======== Exercise data
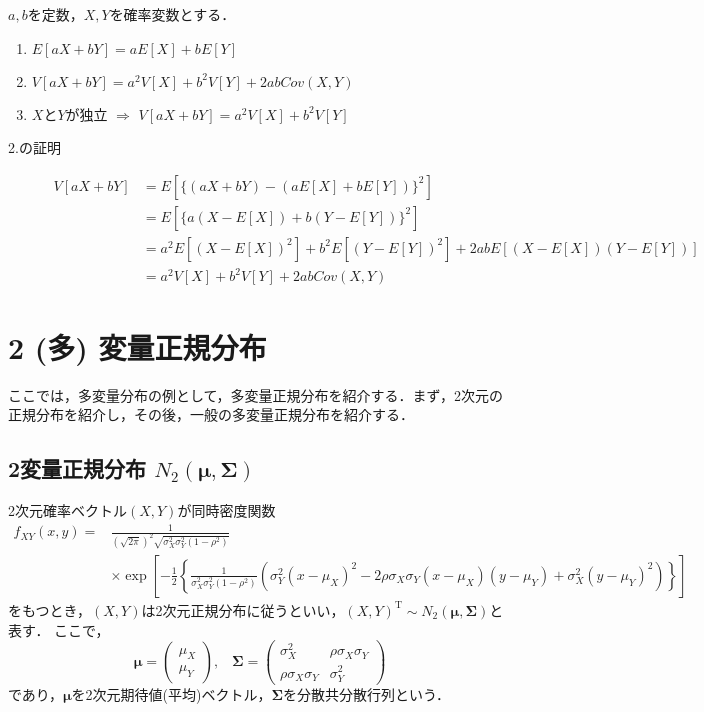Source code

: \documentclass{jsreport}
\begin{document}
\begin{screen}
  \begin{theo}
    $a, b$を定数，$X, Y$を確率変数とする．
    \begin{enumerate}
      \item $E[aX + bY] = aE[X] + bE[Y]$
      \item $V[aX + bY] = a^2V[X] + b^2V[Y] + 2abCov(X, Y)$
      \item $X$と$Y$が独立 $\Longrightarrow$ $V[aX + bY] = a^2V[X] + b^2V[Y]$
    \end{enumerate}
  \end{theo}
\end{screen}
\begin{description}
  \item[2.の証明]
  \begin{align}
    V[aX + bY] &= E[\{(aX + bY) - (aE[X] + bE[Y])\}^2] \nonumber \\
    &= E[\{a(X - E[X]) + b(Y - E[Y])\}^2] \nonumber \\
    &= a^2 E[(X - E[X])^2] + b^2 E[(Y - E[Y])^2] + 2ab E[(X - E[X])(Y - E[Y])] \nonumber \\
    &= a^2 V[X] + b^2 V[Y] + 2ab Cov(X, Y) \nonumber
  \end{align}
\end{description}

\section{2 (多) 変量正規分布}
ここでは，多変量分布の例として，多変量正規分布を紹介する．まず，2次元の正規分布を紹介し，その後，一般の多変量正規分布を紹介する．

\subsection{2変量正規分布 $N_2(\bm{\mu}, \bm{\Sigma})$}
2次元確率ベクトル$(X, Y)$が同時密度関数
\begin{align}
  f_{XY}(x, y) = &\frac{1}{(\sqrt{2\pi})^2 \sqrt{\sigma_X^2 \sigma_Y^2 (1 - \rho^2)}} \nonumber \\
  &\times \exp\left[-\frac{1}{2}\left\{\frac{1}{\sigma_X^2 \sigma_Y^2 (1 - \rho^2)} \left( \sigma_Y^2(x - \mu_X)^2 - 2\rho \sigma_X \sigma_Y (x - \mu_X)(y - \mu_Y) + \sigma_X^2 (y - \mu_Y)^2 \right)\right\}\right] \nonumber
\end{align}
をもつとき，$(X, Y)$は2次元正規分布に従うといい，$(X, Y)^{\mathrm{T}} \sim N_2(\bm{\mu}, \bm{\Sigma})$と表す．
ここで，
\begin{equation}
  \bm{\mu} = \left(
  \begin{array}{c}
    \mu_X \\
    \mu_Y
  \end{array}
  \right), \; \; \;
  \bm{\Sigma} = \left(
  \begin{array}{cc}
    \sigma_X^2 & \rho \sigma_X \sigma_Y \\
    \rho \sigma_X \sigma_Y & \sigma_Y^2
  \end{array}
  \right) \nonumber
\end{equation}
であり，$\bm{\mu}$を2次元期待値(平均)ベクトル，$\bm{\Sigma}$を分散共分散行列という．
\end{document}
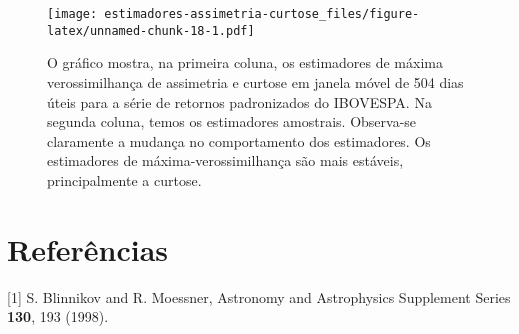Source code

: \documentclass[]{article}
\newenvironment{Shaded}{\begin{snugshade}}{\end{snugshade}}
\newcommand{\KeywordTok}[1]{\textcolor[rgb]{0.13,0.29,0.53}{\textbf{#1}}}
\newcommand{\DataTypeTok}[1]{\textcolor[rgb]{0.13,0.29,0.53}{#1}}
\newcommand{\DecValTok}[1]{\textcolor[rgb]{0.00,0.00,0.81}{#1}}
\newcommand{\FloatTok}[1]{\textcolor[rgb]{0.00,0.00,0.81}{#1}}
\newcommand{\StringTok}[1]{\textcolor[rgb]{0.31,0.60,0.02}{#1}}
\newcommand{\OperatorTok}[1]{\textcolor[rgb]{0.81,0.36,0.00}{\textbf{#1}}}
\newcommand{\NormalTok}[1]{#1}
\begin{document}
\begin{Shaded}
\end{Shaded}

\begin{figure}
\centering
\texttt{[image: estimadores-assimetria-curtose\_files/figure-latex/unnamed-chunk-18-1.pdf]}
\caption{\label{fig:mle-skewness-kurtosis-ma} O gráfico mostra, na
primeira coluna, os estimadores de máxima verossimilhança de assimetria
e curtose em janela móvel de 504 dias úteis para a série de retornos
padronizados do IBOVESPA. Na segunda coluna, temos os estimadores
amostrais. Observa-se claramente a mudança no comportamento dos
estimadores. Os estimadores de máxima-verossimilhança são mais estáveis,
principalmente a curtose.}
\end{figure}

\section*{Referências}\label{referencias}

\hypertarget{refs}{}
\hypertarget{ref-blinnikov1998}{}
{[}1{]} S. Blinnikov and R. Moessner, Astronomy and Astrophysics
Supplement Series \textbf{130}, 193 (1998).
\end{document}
================
§ **Exercise goal**: Which lines of the data include the string "textbf"? Find them and copy each one.

§ **Written solution**:
\newcommand{\KeywordTok}[1]{\textcolor[rgb]{0.13,0.29,0.53}{\textbf{#1}}}
\newcommand{\OperatorTok}[1]{\textcolor[rgb]{0.81,0.36,0.00}{\textbf{#1}}}
Supplement Series \textbf{130}, 193 (1998).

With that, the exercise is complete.